Tonight, on my mind, are not only a few of “My Favorite Things” but more specifically … “Things that I Greatly Miss” (Dear Rogers and Hammerstein, Please allow me to take a few liberties with your tried and true tune with a dash of creative license!):

  1. Cool fall evenings and walking along a path full of vibrant, colorful, dry, crunchy leaves – CA does not even come close to IL/Midwestern autumns
  2. Along those same lines, wearing sweaters or sweatshirts for the first time in fall
  3. The first snow of winter. I. Miss. Snow.  (yes, I just said that – the November/December variety, anyway)
  4. After experiencing said snow, sitting by a forced-air heater to warm up while the rest of the room and outside was bitter cold
  5. The sound of the laughter and giggles and the low rumble of talk – both from loud booming voices to low, discrete whispers of my three children (when they were small, of course, although hearing the adult version of their voices still puts a smile on my face)
  6. The security I felt when all three of my children were asleep at the same time under the same roof and the feeling of serenity I experienced when I would check on them one final time before going to bed
  7. The feeling of life growing, expanding, and moving inside of me when I was pregnant
  8. The smells of candles and incense at church during the quite moments before service – I have many fond memories of Masses at St. Francis and Our Lady of Perpetual Help in Bakersfield
  9. The smell of bright lavender lilacs in the spring
  10. Seeing fireflies dart and hover around the horizon at dusk during late spring and summer
  11. Feeding baby calves from a bottle
  12. The feeling one has the first few moments after mounting a horse and taking the initial first, few steps
  13. The comfort I felt to be surrounded by extended family; the security and warmth that would overwhelm with the sense of loving and being loved and cared for
  14. The feeling of running ones fingers over the keys of a piano when playing “Fur Elise”
  15. Innocence … mine was lost way too soon and I have never recovered
  16. Almost anything cooked or baked by my Grandma – kolache, bismarks, hotdogs wrapped in dough … you name it
  17. Teaching a small child to sound out a word for the first time and the look on his/her face when he/she realizes that a word was just “read”
  18. The sound of Slovak being spoken… from those I loved and who have been long gone
  19. The feeling of loving and being loved and not every thinking that it could end – someone would leave – or it could be taken away
  20. The sensation youfavorite things feel when your own small child falls asleep while sitting in your lap
  21. The joy of reading anything by Roald Dahl out loud to students
  22. Seeing famous awe-inspiring sites for the first time: The view from Sacre Cour in Paris; Big Ben and the Houses of Parliament; swans along the River Thames; the majestic Redwoods; the deep purple Rocky Mountains.

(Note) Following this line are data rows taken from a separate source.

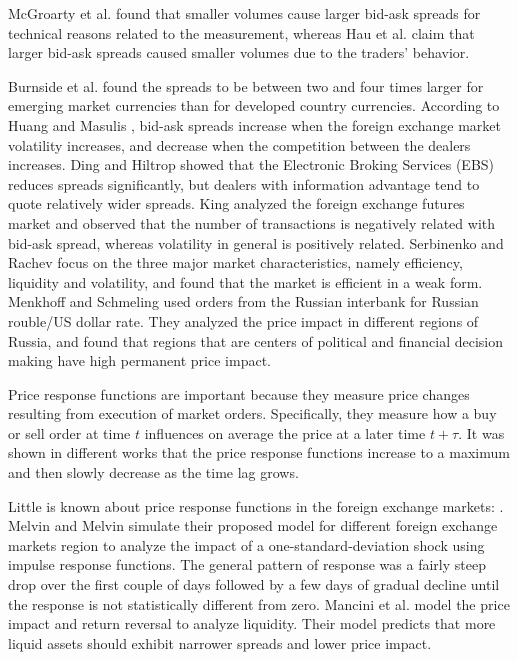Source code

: McGroarty et al. \cite{micro_eff} found that smaller volumes cause larger
bid-ask spreads for technical reasons related to the measurement, whereas Hau
et al. \cite{eur_change_forex,eur_int_curr} claim that larger bid-ask spreads
caused smaller volumes due to the traders' behavior.

Burnside et al. \cite{curr_speculation} found the spreads to be between two and
four times larger for emerging market currencies than for developed country
currencies. According to Huang and Masulis \cite{spread_competition}, bid-ask
spreads increase when the foreign exchange market volatility increases, and
decrease when the competition between the dealers increases. Ding and Hiltrop
\cite{electronic_forex} showed that the Electronic Broking Services (EBS)
reduces spreads significantly, but dealers with information advantage tend to
quote relatively wider spreads. King \cite{spread_futures} analyzed the foreign
exchange futures market and observed that the number of transactions is
negatively related with bid-ask spread, whereas volatility in general is
positively related. Serbinenko and Rachev \cite{intraday_forex} focus on the
three major market characteristics, namely efficiency, liquidity and
volatility, and found that the market is efficient in a weak form. Menkhoff and
Schmeling \cite{local_forex} used orders from the Russian interbank for Russian
rouble/US dollar rate. They analyzed the price impact in different regions of
Russia, and found that regions that are centers of political and financial
decision making have high permanent price impact.

Price response functions are important because they measure price changes
resulting from execution of market orders. Specifically, they measure how a buy
or sell order at time $t$ influences on average the price at a later time
$t + \tau$. It was shown in different works
\cite{components_spread_tokyo,dissecting_cross,r_walks_liquidity,subtle_nature,Bouchaud_2004,theory_market_impact,my_paper_response_financial,Wang_2016_avg,Wang_2016_cross}
that the price response functions increase to a maximum and then slowly
decrease as the time lag grows.

Little is known about price response functions in the foreign exchange markets:
\cite{forex_liquidity,forex_volatility,response_funct_fx}. Melvin and Melvin
\cite{forex_volatility} simulate their proposed model for different foreign
exchange markets region to analyze the impact of a one-standard-deviation shock
using impulse response functions. The general pattern of response was a fairly
steep drop over the first couple of days followed by a few days of gradual
decline until the response is not statistically different from zero. Mancini et
al. \cite{forex_liquidity} model the price impact and return reversal to
analyze liquidity. Their model predicts that more liquid assets should exhibit
narrower spreads and lower price impact.

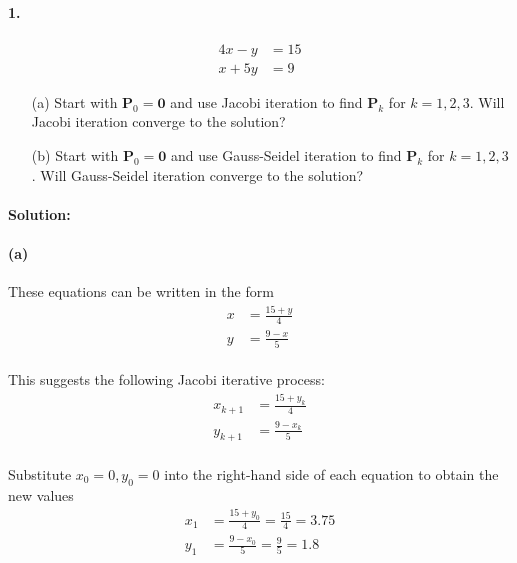 \documentclass{article}  %
\begin{document}
        \paragraph{1.}
        \begin{align*}
            4x - y &= 15 \\
            x + 5y &= 9
        \end{align*}
        \begin{enumerate}
            \item[(a)] 
            Start with $\bm{P}_0 = \bm{0}$ and use Jacobi iteration to find $\bm{P}_k$ for $k = 1, 2, 3$. Will Jacobi iteration converge to the solution?
            \item[(b)]
            Start with $\bm{P}_0 = \bm{0}$ and use Gauss-Seidel iteration to find $\bm{P}_k$ for $k = 1, 2, 3$. Will Gauss-Seidel iteration converge to the solution?
        \end{enumerate}
        \paragraph{Solution:}
        \paragraph{(a)}These equations can be written in the form
        \begin{align*}
            x &= \frac{15 + y}{4} \\
            y &= \frac{9 - x}{5}
        \end{align*}
        \paragraph{}This suggests the following Jacobi iterative process:
        \begin{align*}
            x_{k+1} &= \frac{15 + y_k}{4} \\
            y_{k+1} &= \frac{9 - x_k}{5}
        \end{align*}
        \paragraph{}Substitute $x_0 = 0, y_0 = 0$ into the right-hand side of each equation to obtain the new values
        \begin{align*}
            x_{1} &= \frac{15 + y_0}{4} = \frac{15}{4} = 3.75 \\
            y_{1} &= \frac{9 - x_0}{5} = \frac{9}{5} = 1.8
        \end{align*}
\end{document}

The list can go on and on …

Apparently, it is a good thing that my ambitions are not to be a famous lyricist as I would have failed miserably with this rather long, wordy list of “Things that I Greatly Miss”!  While there may not be any “cream colored ponies” or “schnitzel with noodles” on my list, these are all things that I remember dearly and fondly.

Just a Small Town Girl …

Yesterday, while driving to work, two different songs came on the radio that resonated with me: Small Town by John Mellencamp and Don’t Stop Believin’ by Journey.  “Well I was born in a small town …” and “Just a small town girl – Livin’ in a lonely world” resonated with me.  Both of those lines are me … however … when I looked onto the horizon I saw one of my favorite views of my commute on the 134 East (aka Ventura Freeway/Highway – now another song can be running through your head!) – the Colorado Street Bridge and ravine.  Something old – a bridge built in the early 1900’s – with something new – miles and lanes of cars sporting the latest in chrome and steel.  In my rearview mirror, I saw the LA skyline – somewhat in a haze due to some nice city-living smog. At that moment, I had a bit of a “world’s collide” moment as I realized that as much as I felt like that “small town girl” that Steve Perry crooned about, I am definitely not in her zip code anymore!colorado street bridge

Growing up in Small Town, USA (Gardner, IL – at time, population 1400), my concept of “city” was Chicago.  As I had many relatives who lived there, I was not a stranger to riding The El or  walking along State Street – especially at Christmas time.  I always enjoyed my visits; I have fond memories of The Brookfield Zoo and watching the Cubs play.  However, after each visit and well before the sunset, we always got back into the car and headed back to the farm.  Interestingly enough, I never really dreamed of living in a city while I was a child.  I always had small town aspirations.  I thought my life would be in common with John Mellencamp’s musings – “I would live and die in a small town.”  And then fate stepped in!  When I graduated college, I could not find a teaching job in a small town or a big city in Illinois so I ventured West, landing in my first taste of “city living” in Bakersfield.  I experienced, for the first time, living in close proximity to a neighbor – mere feet between us instead of miles.  On the upside, I learned many conveniences came with city living that included supermarkets instead of grocery stores … stores open 24 hours or until very late in the evening …more restaurants serving foods of all types of creations and concoctions … City life does bring easy access to almost everything under the sun!  There is a price for this convenience; however, that comes in the form of traffic, pollution, and crowding.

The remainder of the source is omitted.